◆ **ACTION ITEM**: Output only the lines of the entries that follow, starting at the one with "La forma más" and running down to the one with "Otra posible linea", both included and unchanged.

◆ **MATERIAL FOR THE TASK**:

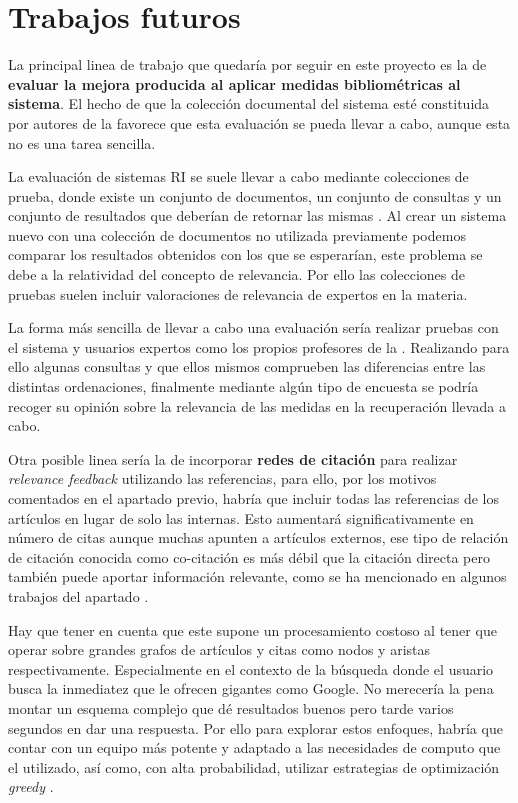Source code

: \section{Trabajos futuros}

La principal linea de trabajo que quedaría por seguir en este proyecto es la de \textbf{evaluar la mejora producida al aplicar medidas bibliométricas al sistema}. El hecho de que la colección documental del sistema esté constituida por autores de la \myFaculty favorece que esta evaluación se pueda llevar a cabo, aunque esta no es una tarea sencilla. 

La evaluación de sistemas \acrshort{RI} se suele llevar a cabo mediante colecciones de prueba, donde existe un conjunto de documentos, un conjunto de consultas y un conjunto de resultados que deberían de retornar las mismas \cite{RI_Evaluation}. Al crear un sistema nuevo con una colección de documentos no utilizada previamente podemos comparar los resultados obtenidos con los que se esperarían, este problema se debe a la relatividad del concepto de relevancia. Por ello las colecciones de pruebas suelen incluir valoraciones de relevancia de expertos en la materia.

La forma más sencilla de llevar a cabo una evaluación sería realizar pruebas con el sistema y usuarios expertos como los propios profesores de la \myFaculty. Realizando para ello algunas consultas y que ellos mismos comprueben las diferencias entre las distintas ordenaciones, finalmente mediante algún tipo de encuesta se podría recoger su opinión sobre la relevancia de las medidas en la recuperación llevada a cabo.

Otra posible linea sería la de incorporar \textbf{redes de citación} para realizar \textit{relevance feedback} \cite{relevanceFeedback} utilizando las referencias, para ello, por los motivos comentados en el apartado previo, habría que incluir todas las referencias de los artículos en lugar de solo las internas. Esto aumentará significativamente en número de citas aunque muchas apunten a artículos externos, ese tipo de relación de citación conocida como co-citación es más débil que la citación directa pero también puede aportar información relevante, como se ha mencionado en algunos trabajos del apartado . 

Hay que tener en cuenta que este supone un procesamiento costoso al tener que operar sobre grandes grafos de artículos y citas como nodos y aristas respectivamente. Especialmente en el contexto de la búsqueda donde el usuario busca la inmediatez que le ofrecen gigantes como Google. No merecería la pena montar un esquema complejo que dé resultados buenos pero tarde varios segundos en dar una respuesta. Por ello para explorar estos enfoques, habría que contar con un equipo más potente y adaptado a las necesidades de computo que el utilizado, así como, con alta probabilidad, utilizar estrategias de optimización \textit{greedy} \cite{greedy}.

◆ **SOLUTION FOR THIS PROBLEM**:
La forma más sencilla de llevar a cabo una evaluación sería realizar pruebas con el sistema y usuarios expertos como los propios profesores de la \myFaculty. Realizando para ello algunas consultas y que ellos mismos comprueben las diferencias entre las distintas ordenaciones, finalmente mediante algún tipo de encuesta se podría recoger su opinión sobre la relevancia de las medidas en la recuperación llevada a cabo.

Otra posible linea sería la de incorporar \textbf{redes de citación} para realizar \textit{relevance feedback} \cite{relevanceFeedback} utilizando las referencias, para ello, por los motivos comentados en el apartado previo, habría que incluir todas las referencias de los artículos en lugar de solo las internas. Esto aumentará significativamente en número de citas aunque muchas apunten a artículos externos, ese tipo de relación de citación conocida como co-citación es más débil que la citación directa pero también puede aportar información relevante, como se ha mencionado en algunos trabajos del apartado . 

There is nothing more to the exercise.